Basic sewing skills are appropriate for everyone.  Start easy so that sewing is fun and there’s a quick sense of accomplishment.

Most kids (and a fair number of adults) consider pinning and cutting tedious.  My kids did 4-H sewing a few years ago, and what should have been lots of fun was not a good experience.  This year we’ll do some sewing, and it will be fun.  Choosing fabric is fun.  Sewing is fun.  Having a finished product is fun.

I will do much of the cutting and marking ahead of time so that my kids can develop their sewing  skills before we expand and work on pattern-development.  Once they are proficient at sewing, they’ll add pattern layout and cutting skills.

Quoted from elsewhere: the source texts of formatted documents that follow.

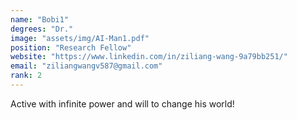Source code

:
 ```yaml
---
name: "Bobi1"
degrees: "Dr."
image: "assets/img/AI-Man1.pdf"
position: "Research Fellow"
website: "https://www.linkedin.com/in/ziliang-wang-9a79bb251/"
email: "ziliangwangv587@gmail.com"
rank: 2
---
```


Active with infinite power and will to change his world!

I’ll eventually write up a formal course description and syllabus, and post it here.  In general, things I want my kids to be able to do include:

  • sew a straight seam
  • sew a curved seam
  • insert elastic
    • thread through a casing
    • sew elastic in while stitching casing
    • stitch directly to fabric
  • insert a zipper
  • set snaps
  • make button holes
  • sew on buttons
  • sew in hooks and eyes
  • finish openings with ribbing
  • finish edges with bias tape
  • gathers
  • work with different types of fabrics
  • know when to use different types/sizes of needles
  • hems
    • top-stitched
    • blind
  • identify basic designs
    • necklines
    • collars
    • sleeves
    • pockets
  • use these basic techniques to sew basic garments:
    • shorts
    • slacks
    • t-shirt
    • sweatshirt
    • button-front shirt
    • dress
    • baby’s onesie
    • preemie/micro-preemie shirt
    • swimsuit or lingerie
  • make a customized body-double or dress form
  • alter a store-bought pattern to fit
  • follow pattern directions

Assuming that you already own an iron, ironing board, and sewing machine, you should be able to get all the beginning supplies for under $25 – allowing young sewers to start collecting their own tools.  If you don’t already own a sewing machine, check estate sales or craigslist; there are many decent machines available for less than $50.  Also put the word out that you’re looking for a sewing machine.  We were given two sewing machines a few years ago when people heard that my kids were learning to sew, so don’t think that the price of a machine will be prohibitive.

Basic Supplies
  • scissors
  • sewing tape measure
  • seam ripper
  • tracing wheel
  • tracing paper
  • seam gauge
  • needles
  • pin cushion
  • straight pins
  • storage container for above supplies (any plain box will work, or something like this)
  • sewing machine (great finds at estate sales)
  • bobbins for sewing machine (there are different types)
  • iron & ironing board

The first eight items can be purchased in a kit (with a few bonus items, too) for $8 at WalMart or $20 at Joann’s, last time I checked (yes, for the identical item).  If you’re opposed to WalMart, I’d suggest watching for a 50% off coupon at Joann’s.  Don’t go for the more expensive kit that includes thread, because it doesn’t include some of the things you’ll want, and much of that thread is unlikely to match anything you will ever sew.